Task instructions:
Locate each line below that includes "causal" and reproduce it.

Records for processing:

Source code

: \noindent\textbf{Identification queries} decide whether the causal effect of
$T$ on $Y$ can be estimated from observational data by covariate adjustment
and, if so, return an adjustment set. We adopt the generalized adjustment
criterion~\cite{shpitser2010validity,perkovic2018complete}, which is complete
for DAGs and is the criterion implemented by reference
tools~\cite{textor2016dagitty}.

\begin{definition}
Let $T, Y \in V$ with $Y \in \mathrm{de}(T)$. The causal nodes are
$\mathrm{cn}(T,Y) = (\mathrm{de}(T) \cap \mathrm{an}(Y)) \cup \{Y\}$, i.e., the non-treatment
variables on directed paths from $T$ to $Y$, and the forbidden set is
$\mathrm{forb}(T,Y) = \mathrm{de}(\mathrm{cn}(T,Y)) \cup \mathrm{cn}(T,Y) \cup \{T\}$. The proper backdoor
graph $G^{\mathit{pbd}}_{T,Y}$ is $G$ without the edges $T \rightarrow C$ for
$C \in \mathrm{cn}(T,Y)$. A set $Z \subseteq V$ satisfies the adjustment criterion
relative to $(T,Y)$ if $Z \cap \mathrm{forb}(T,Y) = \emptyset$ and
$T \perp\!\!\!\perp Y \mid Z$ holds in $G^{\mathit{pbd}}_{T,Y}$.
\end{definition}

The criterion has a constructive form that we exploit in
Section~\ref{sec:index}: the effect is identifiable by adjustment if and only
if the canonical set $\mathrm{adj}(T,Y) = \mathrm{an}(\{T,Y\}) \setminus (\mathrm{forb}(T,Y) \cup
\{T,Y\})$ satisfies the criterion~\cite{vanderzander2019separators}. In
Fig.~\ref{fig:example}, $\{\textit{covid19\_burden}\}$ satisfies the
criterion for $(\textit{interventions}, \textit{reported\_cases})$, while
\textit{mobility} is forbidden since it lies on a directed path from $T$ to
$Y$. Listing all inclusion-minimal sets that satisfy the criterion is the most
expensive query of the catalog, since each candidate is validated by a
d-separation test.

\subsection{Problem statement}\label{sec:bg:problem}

* * *

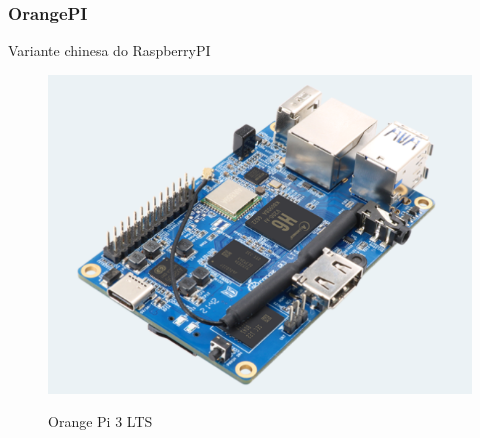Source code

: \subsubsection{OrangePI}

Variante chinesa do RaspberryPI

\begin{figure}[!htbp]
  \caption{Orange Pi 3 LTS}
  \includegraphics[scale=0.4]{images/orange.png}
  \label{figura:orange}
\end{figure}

Response:
: \noindent\textbf{Identification queries} decide whether the causal effect of
Let $T, Y \in V$ with $Y \in \mathrm{de}(T)$. The causal nodes are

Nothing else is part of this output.